> **WHAT THIS TASK INVOLVES**
Please output the section of the listing below that opens with the line containing "11 Parce que" and closes with the line containing "18 A cause de", exactly and with nothing else.

> **INPUT**
__________

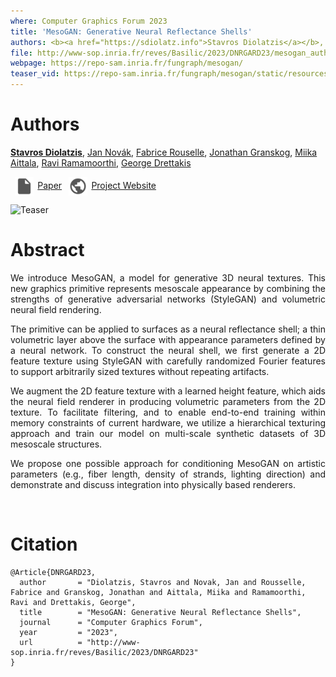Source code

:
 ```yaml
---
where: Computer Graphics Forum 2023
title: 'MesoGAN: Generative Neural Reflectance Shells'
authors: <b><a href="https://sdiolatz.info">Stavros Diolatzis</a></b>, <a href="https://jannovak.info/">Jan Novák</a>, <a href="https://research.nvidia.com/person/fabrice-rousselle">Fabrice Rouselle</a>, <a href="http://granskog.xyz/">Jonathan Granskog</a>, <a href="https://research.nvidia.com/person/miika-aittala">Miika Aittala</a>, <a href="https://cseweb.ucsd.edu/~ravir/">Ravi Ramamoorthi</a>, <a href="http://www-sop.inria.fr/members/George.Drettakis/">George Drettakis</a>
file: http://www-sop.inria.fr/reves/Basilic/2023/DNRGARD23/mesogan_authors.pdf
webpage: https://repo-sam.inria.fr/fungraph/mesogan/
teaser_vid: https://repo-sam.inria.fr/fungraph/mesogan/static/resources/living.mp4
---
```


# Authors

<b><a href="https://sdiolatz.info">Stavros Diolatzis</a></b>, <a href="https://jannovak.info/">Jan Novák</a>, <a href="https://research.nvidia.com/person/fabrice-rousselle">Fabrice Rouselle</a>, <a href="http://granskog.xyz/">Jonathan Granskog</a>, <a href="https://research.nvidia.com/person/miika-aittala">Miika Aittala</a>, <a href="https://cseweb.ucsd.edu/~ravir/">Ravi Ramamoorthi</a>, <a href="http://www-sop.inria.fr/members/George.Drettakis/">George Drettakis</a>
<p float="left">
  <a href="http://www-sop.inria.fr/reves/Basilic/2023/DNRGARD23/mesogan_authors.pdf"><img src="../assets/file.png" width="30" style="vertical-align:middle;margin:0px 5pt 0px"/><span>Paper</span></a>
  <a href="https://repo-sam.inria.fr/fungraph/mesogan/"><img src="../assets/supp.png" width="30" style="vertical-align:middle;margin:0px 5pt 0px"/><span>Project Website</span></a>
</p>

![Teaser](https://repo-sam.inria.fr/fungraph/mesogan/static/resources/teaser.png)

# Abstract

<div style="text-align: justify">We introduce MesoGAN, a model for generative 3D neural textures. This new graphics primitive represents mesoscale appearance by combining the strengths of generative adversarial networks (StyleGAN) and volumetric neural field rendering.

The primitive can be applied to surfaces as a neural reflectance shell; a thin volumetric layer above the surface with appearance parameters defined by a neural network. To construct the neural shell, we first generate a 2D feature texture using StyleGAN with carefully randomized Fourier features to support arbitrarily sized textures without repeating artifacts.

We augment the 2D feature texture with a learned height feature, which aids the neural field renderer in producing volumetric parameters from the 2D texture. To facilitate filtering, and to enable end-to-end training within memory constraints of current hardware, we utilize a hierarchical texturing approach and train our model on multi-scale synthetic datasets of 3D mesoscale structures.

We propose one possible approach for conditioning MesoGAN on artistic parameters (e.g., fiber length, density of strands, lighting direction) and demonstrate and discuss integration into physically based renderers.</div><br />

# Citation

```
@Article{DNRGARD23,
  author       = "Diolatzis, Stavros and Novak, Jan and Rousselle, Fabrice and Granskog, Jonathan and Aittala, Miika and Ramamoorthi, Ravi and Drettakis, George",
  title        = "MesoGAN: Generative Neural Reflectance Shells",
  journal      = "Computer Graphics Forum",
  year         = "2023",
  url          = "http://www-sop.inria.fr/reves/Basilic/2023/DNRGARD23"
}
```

__________

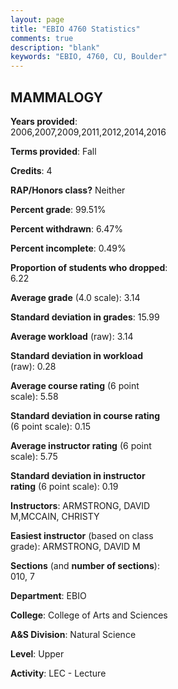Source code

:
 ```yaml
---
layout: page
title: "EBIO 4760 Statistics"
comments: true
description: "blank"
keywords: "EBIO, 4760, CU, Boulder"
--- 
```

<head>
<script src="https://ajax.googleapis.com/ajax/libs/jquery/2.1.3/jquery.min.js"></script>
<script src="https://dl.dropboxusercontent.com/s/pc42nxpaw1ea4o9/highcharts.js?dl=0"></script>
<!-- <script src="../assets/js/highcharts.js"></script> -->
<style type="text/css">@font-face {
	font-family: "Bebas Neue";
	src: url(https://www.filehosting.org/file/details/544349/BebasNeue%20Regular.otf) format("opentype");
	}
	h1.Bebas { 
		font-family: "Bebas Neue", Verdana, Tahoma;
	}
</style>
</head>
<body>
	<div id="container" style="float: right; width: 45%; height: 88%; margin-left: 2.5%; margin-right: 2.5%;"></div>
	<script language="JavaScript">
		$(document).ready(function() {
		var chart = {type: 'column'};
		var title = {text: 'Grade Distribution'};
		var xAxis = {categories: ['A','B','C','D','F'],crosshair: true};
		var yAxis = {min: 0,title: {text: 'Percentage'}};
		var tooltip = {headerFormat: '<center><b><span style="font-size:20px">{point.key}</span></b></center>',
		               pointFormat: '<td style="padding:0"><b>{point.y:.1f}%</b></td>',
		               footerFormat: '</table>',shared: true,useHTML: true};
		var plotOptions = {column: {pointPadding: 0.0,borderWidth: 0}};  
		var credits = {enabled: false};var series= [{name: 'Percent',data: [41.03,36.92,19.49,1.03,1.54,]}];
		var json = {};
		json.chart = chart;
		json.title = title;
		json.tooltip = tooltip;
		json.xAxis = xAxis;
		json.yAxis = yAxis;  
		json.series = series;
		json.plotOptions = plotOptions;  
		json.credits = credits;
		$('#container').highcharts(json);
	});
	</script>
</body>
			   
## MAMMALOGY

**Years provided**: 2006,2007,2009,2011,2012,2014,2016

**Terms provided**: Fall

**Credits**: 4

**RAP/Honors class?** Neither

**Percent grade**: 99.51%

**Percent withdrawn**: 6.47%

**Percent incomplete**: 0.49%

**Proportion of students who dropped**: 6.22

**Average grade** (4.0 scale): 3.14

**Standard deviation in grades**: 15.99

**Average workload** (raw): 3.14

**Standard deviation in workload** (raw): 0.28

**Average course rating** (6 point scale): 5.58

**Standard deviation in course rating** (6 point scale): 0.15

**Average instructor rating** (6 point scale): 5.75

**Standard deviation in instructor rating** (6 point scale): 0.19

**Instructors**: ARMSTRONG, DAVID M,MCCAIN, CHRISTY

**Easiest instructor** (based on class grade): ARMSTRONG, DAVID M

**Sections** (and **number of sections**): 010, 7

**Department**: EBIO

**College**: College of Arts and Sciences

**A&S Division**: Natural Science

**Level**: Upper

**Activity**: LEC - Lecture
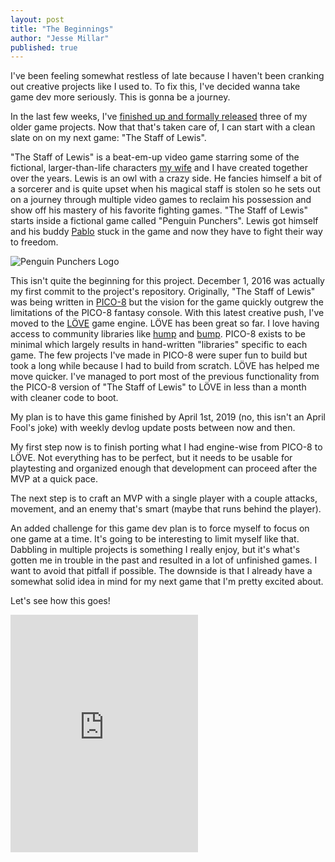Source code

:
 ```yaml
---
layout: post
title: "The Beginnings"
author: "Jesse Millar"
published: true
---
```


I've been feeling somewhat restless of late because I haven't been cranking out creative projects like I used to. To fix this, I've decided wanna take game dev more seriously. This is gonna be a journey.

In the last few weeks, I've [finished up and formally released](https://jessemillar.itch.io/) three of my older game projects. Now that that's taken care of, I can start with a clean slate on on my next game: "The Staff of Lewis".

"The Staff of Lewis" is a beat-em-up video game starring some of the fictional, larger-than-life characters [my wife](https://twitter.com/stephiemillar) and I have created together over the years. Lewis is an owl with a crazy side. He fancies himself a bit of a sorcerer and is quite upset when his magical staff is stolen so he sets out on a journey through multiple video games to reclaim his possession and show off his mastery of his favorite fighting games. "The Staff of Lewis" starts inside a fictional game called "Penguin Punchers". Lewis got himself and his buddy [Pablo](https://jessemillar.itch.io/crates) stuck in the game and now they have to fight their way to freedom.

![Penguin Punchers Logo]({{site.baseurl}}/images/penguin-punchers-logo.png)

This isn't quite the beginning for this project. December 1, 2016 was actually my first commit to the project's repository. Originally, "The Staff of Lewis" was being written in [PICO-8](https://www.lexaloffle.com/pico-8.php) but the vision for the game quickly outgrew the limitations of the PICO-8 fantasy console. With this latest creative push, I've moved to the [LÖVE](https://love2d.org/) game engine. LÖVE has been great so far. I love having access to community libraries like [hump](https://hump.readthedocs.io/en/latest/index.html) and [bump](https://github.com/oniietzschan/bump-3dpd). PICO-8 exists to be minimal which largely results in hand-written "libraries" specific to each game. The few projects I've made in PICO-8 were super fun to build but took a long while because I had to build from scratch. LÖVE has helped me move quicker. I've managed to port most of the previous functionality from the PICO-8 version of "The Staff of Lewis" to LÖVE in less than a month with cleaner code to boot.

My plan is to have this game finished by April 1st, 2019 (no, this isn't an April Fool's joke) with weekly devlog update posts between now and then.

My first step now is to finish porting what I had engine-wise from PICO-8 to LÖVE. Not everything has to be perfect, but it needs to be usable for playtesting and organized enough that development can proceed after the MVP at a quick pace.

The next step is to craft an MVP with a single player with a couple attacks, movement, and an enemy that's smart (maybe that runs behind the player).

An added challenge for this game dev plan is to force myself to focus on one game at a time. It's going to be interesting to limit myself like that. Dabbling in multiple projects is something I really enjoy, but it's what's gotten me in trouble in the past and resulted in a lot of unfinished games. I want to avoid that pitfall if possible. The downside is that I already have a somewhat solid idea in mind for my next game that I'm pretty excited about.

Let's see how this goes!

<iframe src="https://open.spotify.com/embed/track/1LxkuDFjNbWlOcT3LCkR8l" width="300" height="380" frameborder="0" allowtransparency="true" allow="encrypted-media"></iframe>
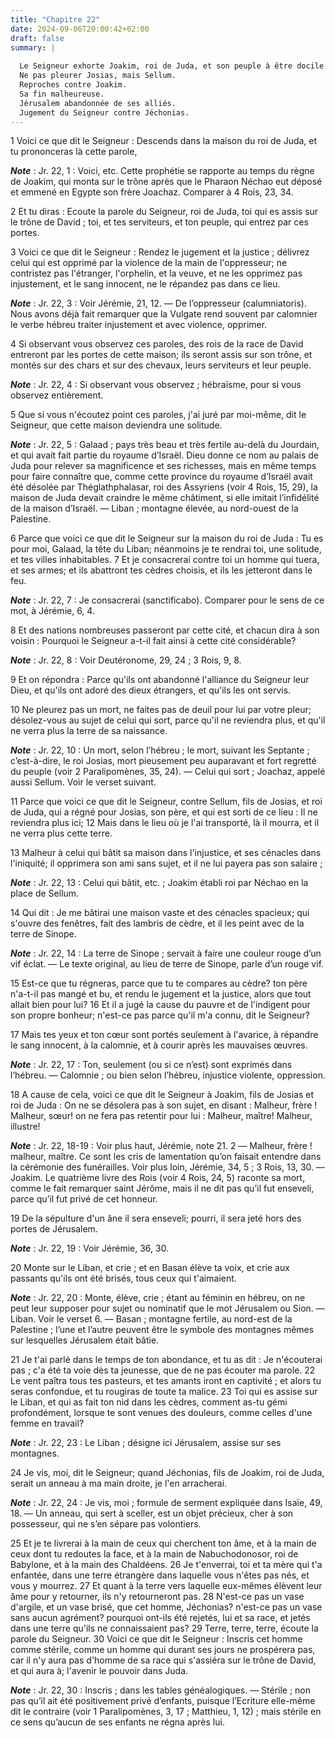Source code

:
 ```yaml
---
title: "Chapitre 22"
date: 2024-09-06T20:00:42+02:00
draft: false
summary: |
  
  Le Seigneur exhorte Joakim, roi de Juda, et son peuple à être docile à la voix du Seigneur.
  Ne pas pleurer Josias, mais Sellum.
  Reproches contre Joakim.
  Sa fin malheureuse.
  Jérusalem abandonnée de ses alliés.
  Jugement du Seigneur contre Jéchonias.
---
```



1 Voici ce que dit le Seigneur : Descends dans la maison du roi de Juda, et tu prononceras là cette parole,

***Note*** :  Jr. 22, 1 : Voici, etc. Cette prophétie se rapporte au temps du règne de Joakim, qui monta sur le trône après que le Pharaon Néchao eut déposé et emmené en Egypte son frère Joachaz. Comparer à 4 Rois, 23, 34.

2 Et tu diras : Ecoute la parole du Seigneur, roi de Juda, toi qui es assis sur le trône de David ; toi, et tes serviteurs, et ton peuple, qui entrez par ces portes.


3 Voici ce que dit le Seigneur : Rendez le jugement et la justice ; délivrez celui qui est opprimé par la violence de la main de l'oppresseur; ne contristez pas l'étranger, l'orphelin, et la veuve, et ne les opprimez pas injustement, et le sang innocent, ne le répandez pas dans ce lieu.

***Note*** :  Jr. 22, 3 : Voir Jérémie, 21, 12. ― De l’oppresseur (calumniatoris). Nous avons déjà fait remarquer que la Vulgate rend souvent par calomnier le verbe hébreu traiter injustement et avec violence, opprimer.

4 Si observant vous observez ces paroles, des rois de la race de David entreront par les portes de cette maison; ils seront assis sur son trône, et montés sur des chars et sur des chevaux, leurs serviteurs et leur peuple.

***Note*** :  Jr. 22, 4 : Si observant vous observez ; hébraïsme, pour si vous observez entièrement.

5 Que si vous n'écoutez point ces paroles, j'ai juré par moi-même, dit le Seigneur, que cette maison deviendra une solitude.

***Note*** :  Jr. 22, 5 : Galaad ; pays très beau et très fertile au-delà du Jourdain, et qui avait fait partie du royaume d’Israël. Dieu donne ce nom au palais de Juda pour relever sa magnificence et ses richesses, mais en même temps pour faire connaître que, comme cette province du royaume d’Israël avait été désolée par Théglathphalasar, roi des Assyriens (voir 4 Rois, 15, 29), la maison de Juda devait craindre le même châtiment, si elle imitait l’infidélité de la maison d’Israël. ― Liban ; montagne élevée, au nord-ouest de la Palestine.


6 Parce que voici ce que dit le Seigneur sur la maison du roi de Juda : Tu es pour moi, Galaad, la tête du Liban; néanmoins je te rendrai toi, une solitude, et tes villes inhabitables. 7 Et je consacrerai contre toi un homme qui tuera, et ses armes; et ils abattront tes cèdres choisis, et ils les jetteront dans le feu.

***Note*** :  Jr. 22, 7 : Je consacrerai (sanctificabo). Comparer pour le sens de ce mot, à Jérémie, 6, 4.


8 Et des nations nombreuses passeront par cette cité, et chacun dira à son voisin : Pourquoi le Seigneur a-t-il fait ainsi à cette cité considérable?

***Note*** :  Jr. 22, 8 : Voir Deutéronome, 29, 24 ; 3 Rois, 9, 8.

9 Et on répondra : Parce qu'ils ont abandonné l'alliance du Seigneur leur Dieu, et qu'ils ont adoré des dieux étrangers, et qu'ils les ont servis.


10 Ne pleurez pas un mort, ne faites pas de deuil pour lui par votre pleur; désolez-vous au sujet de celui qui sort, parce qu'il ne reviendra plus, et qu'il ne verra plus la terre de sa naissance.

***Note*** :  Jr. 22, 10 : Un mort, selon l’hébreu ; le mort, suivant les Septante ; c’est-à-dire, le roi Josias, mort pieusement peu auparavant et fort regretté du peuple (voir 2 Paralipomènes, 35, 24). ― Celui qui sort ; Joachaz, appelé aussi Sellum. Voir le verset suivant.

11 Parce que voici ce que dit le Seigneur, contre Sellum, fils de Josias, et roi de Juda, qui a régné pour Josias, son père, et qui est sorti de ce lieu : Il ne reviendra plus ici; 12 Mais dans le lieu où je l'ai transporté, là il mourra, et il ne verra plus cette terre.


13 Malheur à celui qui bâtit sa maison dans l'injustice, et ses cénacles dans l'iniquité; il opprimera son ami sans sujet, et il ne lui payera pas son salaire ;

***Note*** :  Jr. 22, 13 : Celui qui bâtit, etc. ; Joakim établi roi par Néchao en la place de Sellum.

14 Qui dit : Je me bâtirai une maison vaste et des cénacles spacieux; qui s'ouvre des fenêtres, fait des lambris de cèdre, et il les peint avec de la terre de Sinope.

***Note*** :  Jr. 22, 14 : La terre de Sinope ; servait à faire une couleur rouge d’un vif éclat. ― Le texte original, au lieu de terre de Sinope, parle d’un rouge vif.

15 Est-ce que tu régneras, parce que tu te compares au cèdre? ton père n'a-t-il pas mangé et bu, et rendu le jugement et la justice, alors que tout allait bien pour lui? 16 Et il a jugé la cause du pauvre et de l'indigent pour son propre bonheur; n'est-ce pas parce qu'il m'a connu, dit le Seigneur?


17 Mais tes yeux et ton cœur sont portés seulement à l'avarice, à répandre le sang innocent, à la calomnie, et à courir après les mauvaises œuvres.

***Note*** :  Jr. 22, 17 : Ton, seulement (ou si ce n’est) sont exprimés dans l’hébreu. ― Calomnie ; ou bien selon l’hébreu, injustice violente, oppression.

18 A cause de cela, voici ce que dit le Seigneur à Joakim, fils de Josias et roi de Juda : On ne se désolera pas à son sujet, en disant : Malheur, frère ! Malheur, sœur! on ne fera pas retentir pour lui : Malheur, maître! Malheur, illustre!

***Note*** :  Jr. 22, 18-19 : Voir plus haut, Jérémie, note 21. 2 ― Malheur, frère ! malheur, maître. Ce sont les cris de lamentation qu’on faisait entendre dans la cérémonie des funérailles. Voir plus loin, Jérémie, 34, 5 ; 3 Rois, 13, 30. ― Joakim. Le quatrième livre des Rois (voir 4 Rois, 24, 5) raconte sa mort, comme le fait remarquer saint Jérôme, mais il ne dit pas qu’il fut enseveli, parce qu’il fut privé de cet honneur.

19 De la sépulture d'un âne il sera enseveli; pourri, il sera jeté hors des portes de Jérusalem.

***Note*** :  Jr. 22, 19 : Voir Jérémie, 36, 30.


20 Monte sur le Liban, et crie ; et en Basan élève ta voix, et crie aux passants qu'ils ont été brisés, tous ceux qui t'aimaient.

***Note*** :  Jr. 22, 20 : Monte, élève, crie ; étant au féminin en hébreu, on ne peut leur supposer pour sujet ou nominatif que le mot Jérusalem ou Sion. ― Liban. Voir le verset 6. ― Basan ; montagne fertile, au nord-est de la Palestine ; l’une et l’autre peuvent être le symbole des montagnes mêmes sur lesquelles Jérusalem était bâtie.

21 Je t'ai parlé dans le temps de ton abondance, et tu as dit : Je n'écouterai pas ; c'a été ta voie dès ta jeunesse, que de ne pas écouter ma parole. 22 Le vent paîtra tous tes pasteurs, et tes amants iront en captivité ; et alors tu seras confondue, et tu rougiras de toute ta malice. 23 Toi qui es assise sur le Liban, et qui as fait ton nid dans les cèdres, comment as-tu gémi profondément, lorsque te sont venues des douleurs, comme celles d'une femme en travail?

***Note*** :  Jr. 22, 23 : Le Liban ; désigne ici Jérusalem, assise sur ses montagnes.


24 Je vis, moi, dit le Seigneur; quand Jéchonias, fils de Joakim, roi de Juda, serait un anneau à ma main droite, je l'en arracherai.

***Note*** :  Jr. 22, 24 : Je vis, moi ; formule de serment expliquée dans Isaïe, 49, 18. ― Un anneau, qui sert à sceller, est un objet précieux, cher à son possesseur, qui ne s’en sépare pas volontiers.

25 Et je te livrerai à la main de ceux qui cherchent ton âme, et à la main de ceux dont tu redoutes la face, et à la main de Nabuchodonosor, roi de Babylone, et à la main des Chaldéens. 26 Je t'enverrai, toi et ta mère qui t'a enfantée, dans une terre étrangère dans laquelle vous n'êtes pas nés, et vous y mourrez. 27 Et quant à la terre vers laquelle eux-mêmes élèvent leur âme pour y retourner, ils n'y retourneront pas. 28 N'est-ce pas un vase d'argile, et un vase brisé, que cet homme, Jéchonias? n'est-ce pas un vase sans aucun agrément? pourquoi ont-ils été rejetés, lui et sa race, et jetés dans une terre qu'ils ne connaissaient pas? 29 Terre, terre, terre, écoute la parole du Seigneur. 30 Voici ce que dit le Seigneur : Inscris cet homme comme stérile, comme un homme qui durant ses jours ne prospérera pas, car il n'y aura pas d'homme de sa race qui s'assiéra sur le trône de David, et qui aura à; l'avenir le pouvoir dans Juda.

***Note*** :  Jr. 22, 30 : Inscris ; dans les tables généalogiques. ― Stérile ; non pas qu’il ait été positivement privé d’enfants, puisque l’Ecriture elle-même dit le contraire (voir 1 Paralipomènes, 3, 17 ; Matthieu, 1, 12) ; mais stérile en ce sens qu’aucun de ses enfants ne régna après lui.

__________

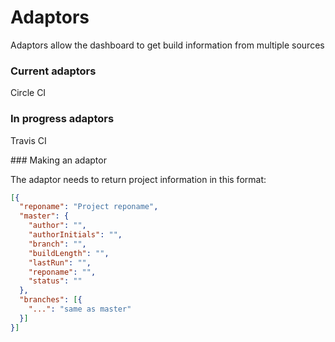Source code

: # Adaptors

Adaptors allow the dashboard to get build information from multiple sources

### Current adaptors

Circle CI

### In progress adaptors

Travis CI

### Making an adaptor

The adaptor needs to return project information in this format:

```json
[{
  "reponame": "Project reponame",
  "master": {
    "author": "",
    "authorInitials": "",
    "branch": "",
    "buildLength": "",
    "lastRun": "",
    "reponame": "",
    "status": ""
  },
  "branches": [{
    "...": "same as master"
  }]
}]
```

__________

> **REPLY**
11 Parce que voici ce que dit le Seigneur, contre Sellum, fils de Josias, et roi de Juda, qui a régné pour Josias, son père, et qui est sorti de ce lieu : Il ne reviendra plus ici; 12 Mais dans le lieu où je l'ai transporté, là il mourra, et il ne verra plus cette terre.


13 Malheur à celui qui bâtit sa maison dans l'injustice, et ses cénacles dans l'iniquité; il opprimera son ami sans sujet, et il ne lui payera pas son salaire ;

***Note*** :  Jr. 22, 13 : Celui qui bâtit, etc. ; Joakim établi roi par Néchao en la place de Sellum.

14 Qui dit : Je me bâtirai une maison vaste et des cénacles spacieux; qui s'ouvre des fenêtres, fait des lambris de cèdre, et il les peint avec de la terre de Sinope.

***Note*** :  Jr. 22, 14 : La terre de Sinope ; servait à faire une couleur rouge d’un vif éclat. ― Le texte original, au lieu de terre de Sinope, parle d’un rouge vif.

15 Est-ce que tu régneras, parce que tu te compares au cèdre? ton père n'a-t-il pas mangé et bu, et rendu le jugement et la justice, alors que tout allait bien pour lui? 16 Et il a jugé la cause du pauvre et de l'indigent pour son propre bonheur; n'est-ce pas parce qu'il m'a connu, dit le Seigneur?


17 Mais tes yeux et ton cœur sont portés seulement à l'avarice, à répandre le sang innocent, à la calomnie, et à courir après les mauvaises œuvres.

***Note*** :  Jr. 22, 17 : Ton, seulement (ou si ce n’est) sont exprimés dans l’hébreu. ― Calomnie ; ou bien selon l’hébreu, injustice violente, oppression.

18 A cause de cela, voici ce que dit le Seigneur à Joakim, fils de Josias et roi de Juda : On ne se désolera pas à son sujet, en disant : Malheur, frère ! Malheur, sœur! on ne fera pas retentir pour lui : Malheur, maître! Malheur, illustre!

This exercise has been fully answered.